Member of the New Jersey General Assembly from the 10th district
- In office January 10, 1984 – January 7, 1986 Serving with John Paul Doyle
- Preceded by: Warren Wolf
- Succeeded by: Robert Singer
- In office January 9, 1990 – January 7, 1992 Serving with John Paul Doyle
- Preceded by: Robert Singer
- Succeeded by: Virginia E. Haines and David W. Wolfe

Personal details
- Born: February 23, 1954 (age 72) Yuma, Arizona
- Party: Democratic
- Spouse: William J. Ford (1974-1989) Francis J. Kelly (1998-present)
- Children: MaryJo Lin Kelly
- Alma mater: Georgian Court College (1976) Seton Hall University Law School (1979)
- Occupation: Attorney / Judge

= Marlene Lynch Ford =

American Democratic Party politician (born 1954)

Marlene Lynch Ford (born February 23, 1954) is an American Democratic Party politician, prosecutor and jurist who served in the New Jersey General Assembly.

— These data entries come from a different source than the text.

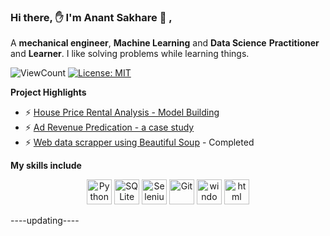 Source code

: ### Hi there, ✋ I'm Anant Sakhare 👨 ,

A **mechanical engineer**, **Machine Learning** and **Data Science** **Practitioner** and **Learner**. I like solving problems while learning things.

![ViewCount](https://views.whatilearened.today/views/github/senhorinfinito/Anant_Sakhare.svg?cache=remove)
[![License: MIT](https://img.shields.io/badge/License-MIT-Green.svg)](https://opensource.org/licenses/MIT)


**Project Highlights**
- ⚡ [House Price Rental Analysis - Model Building](https://github.com/senhorinfinito/rental_price_analysis)
- ⚡ [Ad Revenue Predication - a case study](https://github.com/senhorinfinito/IITG_Summer_Analytics_Course)
- ⚡ [Web data scrapper using Beautiful Soup](https://github.com/senhorinfinito/scrappers)  -  Completed


**My skills include**

<p align = 'center'>
  	<img title="Python" alt="Python" src="https://github.com/senhorinfinito/Anant_Sakhare/blob/main/assests/python.svg" width="40" height="40" />
  	<img title="SQLite" alt="SQLite" src="https://github.com/senhorinfinito/Anant_Sakhare/blob/main/assests/sqlite.svg" width="40" height="40" />
  	<img title="Selenium" alt="Selenium" src="https://github.com/senhorinfinito/Anant_Sakhare/blob/main/assests/selenium.svg" width="40" height="40" />
  	<img title="Git" alt="Git" src="https://github.com/senhorinfinito/Anant_Sakhare/blob/main/assests/git.svg" width="40" height="40" />
  	<img title="windows" alt="windows" src="https://github.com/senhorinfinito/Anant_Sakhare/blob/main/assests/windows.svg" width="40" height="40" />
  	<img title="html" alt="html" src="https://github.com/senhorinfinito/Anant_Sakhare/blob/main/assests/html-5.svg" width="40" height="40" />  

</p>

----updating----

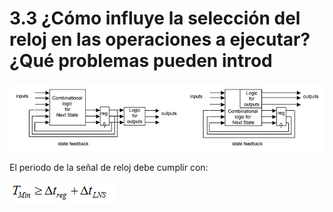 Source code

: # 3.3 ¿Cómo influye la selección del reloj en las operaciones a ejecutar? ¿Qué problemas pueden introd

![M&#xE1;quinas de estado de Mealy y de Moore](../.gitbook/assets/image%20%286%29.png)

El periodo de la señal de reloj debe cumplir con: 

![](../.gitbook/assets/image%20%2813%29.png)



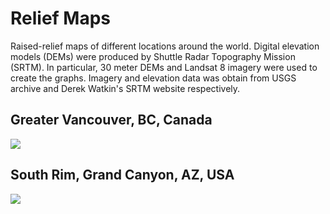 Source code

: # Relief Maps

Raised-relief maps of different locations around the world. Digital elevation models (DEMs) were produced by Shuttle Radar Topography Mission (SRTM). In particular, 30 meter DEMs and Landsat 8 imagery were used to create the graphs. Imagery and elevation data was obtain from USGS archive and  Derek Watkin's SRTM website respectively.

## Greater Vancouver, BC, Canada

<img src="figures/vancouver.gif" ></img>

## South Rim, Grand Canyon, AZ, USA

<img src="figures/grandcanyon.gif" ></img> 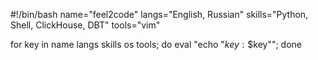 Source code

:#!/bin/bash
name="feel2code"
langs="English, Russian"
skills="Python, Shell, ClickHouse, DBT"
tools="vim"

for key in name langs skills os tools; do eval "echo \"$key: \$$key\""; done
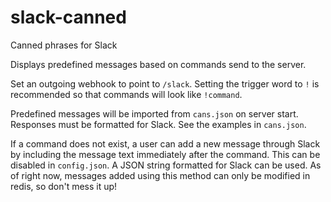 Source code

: # slack-canned
Canned phrases for Slack

Displays predefined messages based on commands send to the server.

Set an outgoing webhook to point to `/slack`. Setting the trigger word to `!` is recommended so that commands will look like `!command`.

Predefined messages will be imported from `cans.json` on server start. Responses must be formatted for Slack. See the examples in `cans.json`.

If a command does not exist, a user can add a new message through Slack by including the message text immediately after the command. This can be disabled in `config.json`. A JSON string formatted for Slack can be used. As of right now, messages added using this method can only be modified in redis, so don't mess it up!
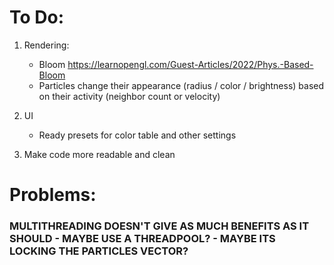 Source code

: # To Do:

1. Rendering:
    - Bloom https://learnopengl.com/Guest-Articles/2022/Phys.-Based-Bloom
    - Particles change their appearance (radius / color / brightness) based on their activity (neighbor count or velocity)

2. UI
    - Ready presets for color table and other settings

3. Make code more readable and clean

# Problems:
### MULTITHREADING DOESN'T GIVE AS MUCH BENEFITS AS IT SHOULD - MAYBE USE A THREADPOOL? - MAYBE ITS LOCKING THE PARTICLES VECTOR? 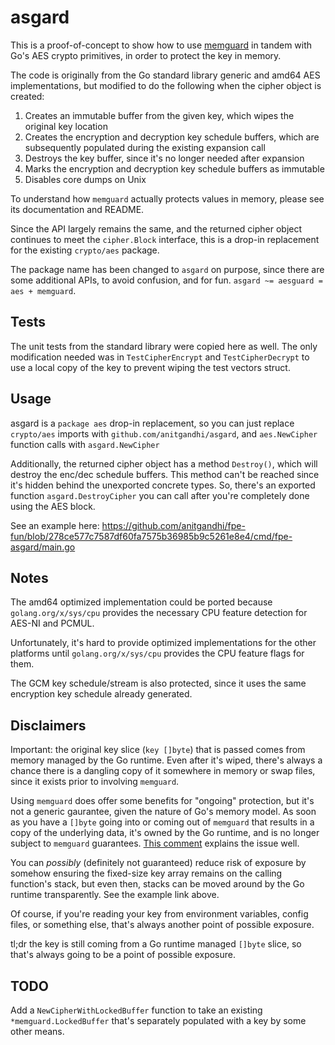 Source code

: # asgard

This is a proof-of-concept to show how to use [memguard](https://github.com/awnumar/memguard) in tandem with Go's AES crypto primitives, in order to protect the key in memory.

The code is originally from the Go standard library generic and amd64 AES implementations, but modified to do the following when the cipher object is created:
  1. Creates an immutable buffer from the given key, which wipes the original key location
  2. Creates the encryption and decryption key schedule buffers, which are subsequently populated during the existing expansion call
  3. Destroys the key buffer, since it's no longer needed after expansion
  4. Marks the encryption and decryption key schedule buffers as immutable
  5. Disables core dumps on Unix

To understand how `memguard` actually protects values in memory, please see its documentation and README.

Since the API largely remains the same, and the returned cipher object continues to meet the `cipher.Block` interface, this is a drop-in replacement for the existing `crypto/aes` package. 

The package name has been changed to `asgard` on purpose, since there are some additional APIs, to avoid confusion, and for fun. `asgard ~= aesguard = aes + memguard`.

## Tests

The unit tests from the standard library were copied here as well. The only modification needed was in `TestCipherEncrypt` and `TestCipherDecrypt` to use a local copy of the key to prevent wiping the test vectors struct.

## Usage

asgard is a `package aes` drop-in replacement, so you can just replace `crypto/aes` imports with `github.com/anitgandhi/asgard`, and `aes.NewCipher` function calls with `asgard.NewCipher`

Additionally, the returned cipher object has a method `Destroy()`, which will destroy the enc/dec schedule buffers. This method can't be reached since it's hidden behind the unexported concrete types. So, there's an exported function `asgard.DestroyCipher` you can call after you're completely done using the AES block.

See an example here: https://github.com/anitgandhi/fpe-fun/blob/278ce577c7587df60fa7575b36985b9c5261e8e4/cmd/fpe-asgard/main.go

## Notes 

The amd64 optimized implementation could be ported because `golang.org/x/sys/cpu` provides the necessary CPU feature detection for AES-NI and PCMUL.

Unfortunately, it's hard to provide optimized implementations for the other platforms until `golang.org/x/sys/cpu` provides the CPU feature flags for them.

The GCM key schedule/stream is also protected, since it uses the same encryption key schedule already generated.

## Disclaimers

Important: the original key slice (`key []byte`) that is passed comes from memory managed by the Go runtime. Even after it's wiped, there's always a chance there is a dangling copy of it somewhere in memory or swap files, since it exists prior to involving `memguard`.

Using `memguard` does offer some benefits for "ongoing" protection, but it's not a generic gaurantee, given the nature of Go's memory model. As soon as you have a `[]byte` going into or coming out of `memguard` that results in a copy of the underlying data, it's owned by the Go runtime, and is no longer subject to `memguard` guarantees. [This comment](https://github.com/hashicorp/vault/issues/540#issuecomment-350757998) explains the issue well.

You can _possibly_ (definitely not guaranteed) reduce risk of exposure by somehow ensuring the fixed-size key array remains on the calling function's stack, but even then, stacks can be moved around by the Go runtime transparently. See the example link above.

Of course, if you're reading your key from environment variables, config files, or something else, that's always another point of possible exposure.

tl;dr the key is still coming from a Go runtime managed `[]byte` slice, so that's always going to be a point of possible exposure.

## TODO

Add a `NewCipherWithLockedBuffer` function to take an existing `*memguard.LockedBuffer` that's separately populated with a key by some other means.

Born Marlene Lynch in Yuma, Arizona on February 23, 1954, she attended St. Rose High School in Belmar, New Jersey. She graduated in 1976 from Georgian Court College with a bachelor's degree in history and was awarded a J.D. degree from Seton Hall University Law School in 1979. She married William J. Ford in 1974. Divorced in 1989. Married Francis J Kelly MD in 1998

A resident of Point Pleasant, she was elected to the State Assembly in 1983, defeating freshman Republican Assemblyman Warren Wolf. She was the youngest woman at 29 to be elected to the General Assembly. She was defeated for re-election in 1985 by Republican Robert Singer, but regained her seat in a 1989 rematch with Singer. She lost her seat again in the 1991 Republican landslide.

In August 1985, Governor of New Jersey Thomas Kean signed into law a bill sponsored by Ford that allowed residents to deduct property taxes paid from their income tax gross income calculation, resulting in cuts of $60 to $140 on their state taxes. It was at the time the largest tax cut in New Jersey history.

In 1992 she was appointed to the Superior Court by Governor James Florio and reappointed with tenure in 1999.
Governor Jon Corzine appointed Ford to serve as Ocean County Prosecutor in 2007 and Governor Chris Christie appointed her to serve as a judge on the New Jersey Superior Court in 2013. A resident of Toms River, she was elevated to Assignment Judge (Chief Judge) of Ocean County in 2015.